Elisabeth Grümmer sings Mozart

Repertoire  Le Nozze di , , Cosí fan tutte, e ; Lieder
Conductors  Kurt Eichhorn,
Pianist  Hans Altmann

Radio & Live Recordings 1956-1962
Liner Notes 
CD  Klassik

 

Wärme und Innigkeit

Mehrmals im Jahr formieren sich Juroren vom „Preis der Deutschen Schallplattenkritik“ zu einem „Quartett der Kritiker“, um sich coram publico über diverse Aufnahmen desselben Stückes auseinanderzusetzen. Und natürlich ist es Sinn der Sache, dass dort heftig gestritten wird. Aber manchmal kommt es auch zu unerwarteter Einigkeit. Wie vor kurzem beim Schleswig-Holstein-Festival, als ich meine Referenz-Aufnahme der Arie „Ihr habt nun Traurigkeit“ aus dem Deutschen Requiem von Johannes Brahms spielte, die Version mit Elisabeth Grümmer und Rudolf Kempe. Die Wirkung, die diese Aufnahme ausgeht, lässt sich mit objektiven Kriterien nicht beschreiben. Sie berührt und bewegt, dringt in die Tiefe des Herzens. Es ist die Stimme einer schönen Seele, die den Trauernden Trost zuspricht.

„Schöne Seele“. So lautet in Jürgen Kestings Erstausgabe seines Lebenswerkes Die großen Sänger die Headline zum Kapitel über Elisabeth Grümmer (1911-1986). Selbst der große Stimmenkenner, der mit außermusikalischen Begriffen sonst sehr vorsichtig ist, hat sich nicht gescheut, sie diesmal als herausragende Eigenschaften zu beschreiben. Ihre Stimme sei die „Klang gewordene romantische Innigkeit und Empfindsamkeit“ gewesen, ihr Gesang „das Bekenntnis einer schönen Seele“. Exemplarisch zu hören ist das bei ihren Portraits der Agathe in Webers Freischütz, der Eva in Wagners Meistersinger und der Elsa in Lohengrin, bei ihren Aufnahmen der Lieder von Schubert und Brahms. Aber auch bei Mozart. Der Begriff „romantische Innigkeit“ mag hier vielleicht auf die falsche Fährte führen. Sicher singt Elisabeth Grümmer Lieder wie „Abendempfindung“ und „Das Veilchen“ oder die Arie der Pamina mit wesentlich mehr Wärme und Innigkeit als wir es seit der stilistischen Wende durch die Historische Aufführungspraxis kennen – aber es ist keinesfalls ein Mozart aus romantischer Perspektive. Wenn dem so gewesen wäre, hätte ein so „moderner“ Mozart-Interpret wie Ferenc Fricsay sie wohl nicht für seine WDR-Produktion des Figaro und für die Eröffnung der Deutschen Oper Berlin mit Don Giovanni eingesetzt. Diese Aufführung ist auf DVD ebenso dokumentiert wie die legendäre Salzburger Produktion von 1954 unter Wilhelm Furtwängler. Und wie der Vergleich der Aufführungen zeigt, war Elisabeth Grümmer als Donna Anna stilistisch und musikalisch so flexibel, um den höchst unterschiedlichen Lesarten beider Dirigenten gerecht zu werden. Außerdem klingt sie, wenn sie Mozart auf deutsch singt, bei aller Textdeutlichkeit niemals teutonisch.

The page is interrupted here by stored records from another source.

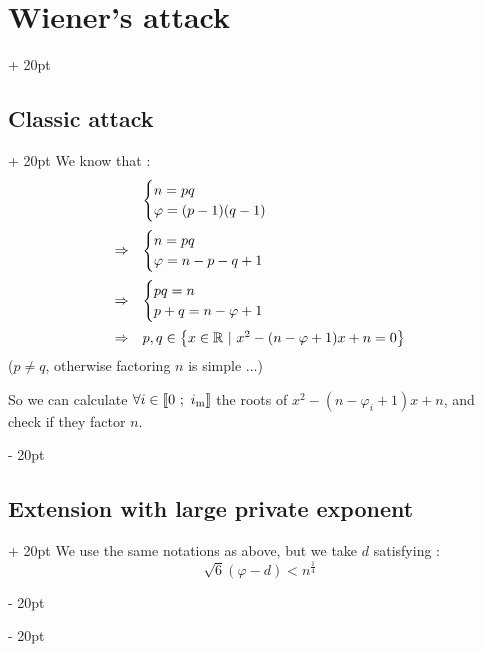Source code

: \documentclass[a4paper, 12pt, twoside]{article}
\newcommand{\R}{\mathbb{R}} %
\newcommand{\nset}[2]{\left\llbracket #1\ ;\ #2 \right\rrbracket}
\newcommand{\set}[1]{\left\{ #1 \right\}}
\newcommand{\ind}[1][20pt]{\advance\leftskip + #1}
\newcommand{\deind}[1][20pt]{\advance\leftskip - #1}
\newenvironment{indt}[2][20pt]{#2 \par \ind[#1]}{\par \deind} %
\begin{document}
\begin{indt}{\section{Wiener's attack}}
\begin{indt}{\subsection{Classic attack}}
            We know that :
            \[
                \begin{array}{rl}
                    &
                    \begin{cases}
                        n = pq
                        \\
                        \varphi = (p - 1)(q - 1)
                    \end{cases}
                    \vspace{6pt}
                    \\
                    \Rightarrow
                    &
                    \begin{cases}
                        n = pq
                        \\
                        \varphi = n - p - q + 1
                    \end{cases}
                    \vspace{6pt}
                    \\
                    \Rightarrow
                    &
                    \begin{cases}
                        pq = n
                        \\
                        p + q = n - \varphi + 1
                    \end{cases}
                    \vspace{6pt}
                    \\
                    \Rightarrow
                    &
                    p, q \in \set{x \in \R\ |\ x^2 - (n - \varphi + 1)x + n = 0}
                \end{array}
            \]
            ($p \neq q$, otherwise factoring $n$ is simple ...)
            
            So we can calculate $\forall i \in \nset 0 {i_{\rm m}}$ the roots of $x^2 - (n - \varphi_i + 1)x + n$, and check if they factor $n$.
        \end{indt}

        \vspace{12pt}
        
        \begin{indt}{\subsection{Extension with large private exponent}}
            We use the same notations as above, but we take $d$ satisfying :
            \[
                \sqrt 6 (\varphi - d) < n^{\tfrac 1 4}
            \]


\end{indt}
\end{indt}
\end{document}
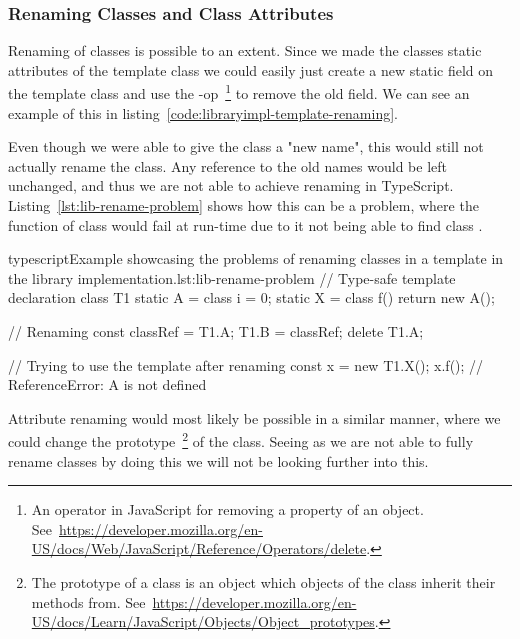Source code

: 
\subsubsection{Renaming Classes and Class Attributes}\label{subsubsec:renaming-classes-and-class-attributes}

Renaming of classes is possible to an extent.
Since we made the classes static attributes of the template class we could easily just create a new static field on the template class and use the -op~\footnote{An operator in JavaScript for removing a property of an object. See~\url{https://developer.mozilla.org/en-US/docs/Web/JavaScript/Reference/Operators/delete}.} to remove the old field.
We can see an example of this in listing~\vref{code:libraryimpl-template-renaming}.



Even though we were able to give the class a "new name", this would still not actually rename the class.
Any reference to the old names would be left unchanged, and thus we are not able to achieve renaming in TypeScript.
Listing~\vref{lst:lib-rename-problem} shows how this can be a problem, where the function  of class  would fail at run-time due to it not being able to find class .

\begin{code}{typescript}{Example showcasing the problems of renaming classes in a template in the library implementation.}{lst:lib-rename-problem}
    // Type-safe template declaration
    class T1 {
        static A = class {
            i = 0;
        }
        static X = class {
            f() {
                return new A();
            }
        }
    }

   // Renaming
    const classRef = T1.A;
    T1.B = classRef;
    delete T1.A;

    // Trying to use the template after renaming
    const x = new T1.X();
    x.f(); // ReferenceError: A is not defined
\end{code}

Attribute renaming would most likely be possible in a similar manner, where we could change the prototype~\footnote{The prototype of a class is an object which objects of the class inherit their methods from. See~\url{https://developer.mozilla.org/en-US/docs/Learn/JavaScript/Objects/Object_prototypes}.} of the class.
Seeing as we are not able to fully rename classes by doing this we will not be looking further into this.

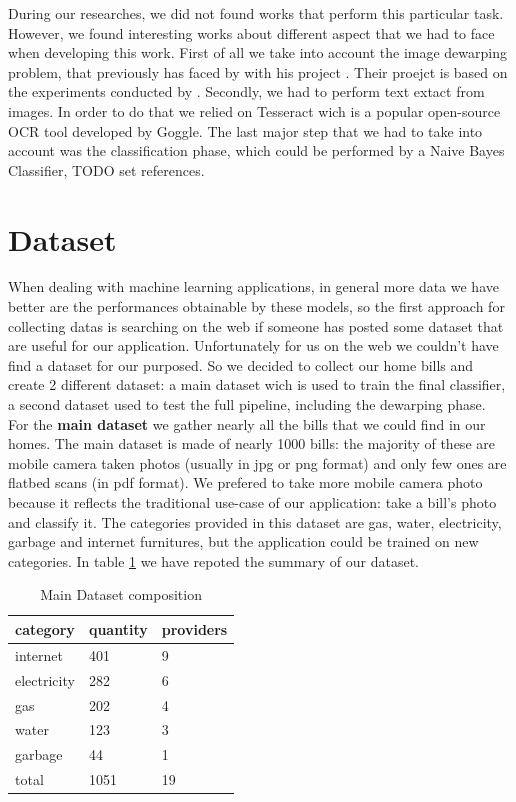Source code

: \documentclass[10pt,twocolumn,letterpaper]{article}
\begin{document}
During our researches, we did not found works that perform this
particular task. However, we found interesting works about different
aspect that we had to face when developing this work.  First of all we
take into account the image dewarping problem, that previously has
faced by \cite{Improvingcamera-based} with his project
\cite{mobile-ocr}. Their proejct is based on the experiments conducted
by \cite{recoveringhomography}.  Secondly, we had to perform text
extact from images. In order to do that we relied on Tesseract
\cite{Tesseract} wich is a popular open-source OCR tool developed by
Goggle. The last major step that we had to take into account was the
classification phase, which could be performed by a Naive Bayes
Classifier, TODO set references.

\section{Dataset}
\label{sec:dataset}
When dealing with machine learning applications, in general more data we have  better are the performances obtainable by these models, so the first approach for collecting datas is searching on the web if someone has posted some dataset that are useful for our application. Unfortunately for us on the web we couldn't have find a dataset for our purposed. So we decided to collect our home bills and create 2 different dataset: a main dataset wich is used to train the final classifier, a second dataset used to test the full pipeline, including the dewarping phase.\\

For the \textbf{main dataset} we gather nearly all the bills that we could find in our homes. The main dataset is made of nearly 1000 bills: the majority of these are mobile camera taken photos (usually in jpg or png format) and only few ones are flatbed scans (in pdf format). We prefered to take more mobile camera photo because it reflects the traditional use-case of our application: take a bill's photo and classify it. The categories provided in this dataset are gas, water, electricity, garbage and internet furnitures, but the application could be trained on new categories. In table \ref{dataset-table} we have repoted the summary of our dataset.


\begin{table}[!h]
	\begin{center}
		\begin{tabular}{lll}
			\hline
			category    & quantity & providers \\ \hline
			internet    & 401      & 9         \\
			electricity & 282      & 6         \\
			gas         & 202      & 4         \\
			water       & 123      & 3         \\
			garbage     & 44       & 1         \\ \hline
			total       & 1051     & 19        \\ \hline
		\end{tabular}
	\end{center}
	\label{dataset-table}
	\caption{Main Dataset composition}
\end{table}
\end{document}
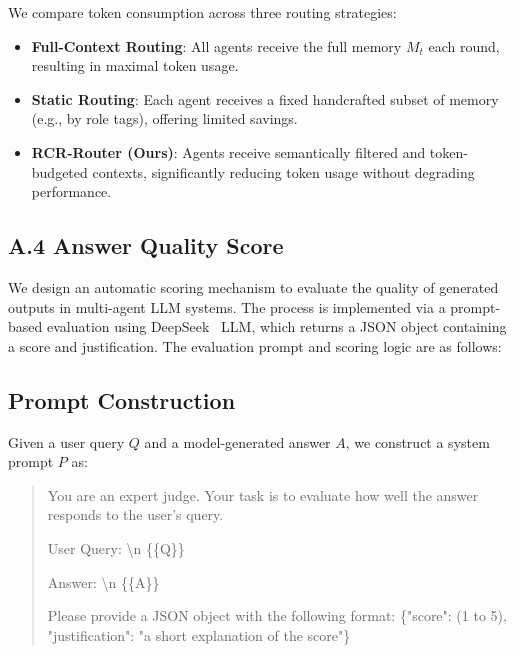 We compare token consumption across three routing strategies:
\begin{itemize}
    \item \textbf{Full-Context Routing}: All agents receive the full memory $M_t$ each round, resulting in maximal token usage.
    \item \textbf{Static Routing}: Each agent receives a fixed handcrafted subset of memory (e.g., by role tags), offering limited savings.
    \item \textbf{RCR-Router (Ours)}: Agents receive semantically filtered and token-budgeted contexts, significantly reducing token usage without degrading performance.
\end{itemize}


\subsection*{A.4  \quad Answer Quality Score}

We design an automatic scoring mechanism to evaluate the quality of generated outputs in multi-agent LLM systems. The process is implemented via a prompt-based evaluation using DeepSeek~\cite{liu2024deepseek,lu2024deepseek} LLM, which returns a JSON object containing a score and justification. The evaluation prompt and scoring logic are as follows:

\subsection*{Prompt Construction}

Given a user query $Q$ and a model-generated answer $A$, we construct a system prompt $P$ as:

\begin{quote}
You are an expert judge. Your task is to evaluate how well the answer responds to the user's query.

User Query: \textbackslash n
\{\{Q\}\}

Answer: \textbackslash n
\{\{A\}\}

Please provide a JSON object with the following format:
\{"score": (1 to 5), "justification": "a short explanation of the score"\}

\end{quote}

Das zeigen insbesondere auch die vorliegenden Ausschnitte aus Così fan tutte, die sie unter Horst Stein und Kurt Eichhorn einspielte: Das große Duett Fiordiligi-Ferrando (mit dem wunderbaren Waldemar Kmentt) sang sie im Januar 1962 in deutscher Übersetzung, die Soli der Fiordiligi sechs Monate später im originalen Italienisch. Wie es zum Sprachwechsel kam, lässt sich heute nicht mehr eruieren. Wahrscheinlich hatte sie die komplette Partie bis dato nur auf deutsch gesungen, während sie die Arien für internationale Konzerte auch in der Originalsprache „drauf“ hatte. Anfang der 1960er Jahre war die Übergangszeit zwischen deutscher Ensemblekultur und zunehmender Internationalisierung, in deren Folge es an deutschsprachigen Opernhäusern immer wieder zu bilingualen Aufführungen kam.

Bei Elisabeth Grümmers Aufnahmen der Gräfin, Donna Anna und Fiordiligi habe ich die deutsche Sprache genausowenig als störend empfunden wie bei Fritz Wunderlich. Selbst bei ungünstigsten Konsonantentrauben deutscher Übersetzungen hat ihr Gesang in den Kantilenen („Dove sono“, „Non mi dir“) noch immer das bruchlose Legato der italienischen Versionen. Und dank meisterhafter Diktion und eines sorgfältigen Vokalausgleiches fällt auch die Klangqualität gegenüber dem Original kaum ab.

Was weiterhin auffällt, ist der junge Klang der Stimme, bei den Liedern fast noch mehr als bei den Opern-Auszügen. Als Elisabeth Grümmer diese Aufnahmen machte war sie Mitte Vierzig / Anfang Fünfzig. Als Musterschülerin der legendären Gesangspädagogin Franziska Martienssen-Lohmann, war sie auf sorgsame Bewahrung ihrer Klangqualität bedacht. Noch nach 20 Karrierejahren suchte sie ihre Lehrerin regelmäßig auf, um die Stimme „polieren“ zu lassen, überzeugt davon, dass man als Sänger bis zuletzt Lernender bleibt. Auf diese Weise erhielt sie sich den mädchenhaft-unschuldigen Klang, den man für Titel wie „Der Zauberer“ und „Das Veilchen“ unbedingt braucht. Und deshalb war sie in Partien wie Agathe, Eva und Elsa noch als Fünfzigjährige konkurrenzlos. Wie ein kurzer Film-Ausschnitt aus Wieland Wagners Bayreuther Meistersinger-Inszenierung zeigt, blieb sie als Eva auch optisch und schauspielerisch glaubwürdig. Um so größer war die Empörung im Publikum, als Wieland Wagner die Grümmer Anfang der 1960er Jahre durch die 29 Jahre jüngere Anja Silja ersetzte. Vor allem die Berliner machten ihrem Unmut lautstark Luft. Sie liebten die Grümmer aus vollem Herzen, und offenbar war die Liebe gegenseitig, hat die Sopranistin die Deutsche Oper Berlin doch immer als ihr „Mutterschiff“ bezeichnet.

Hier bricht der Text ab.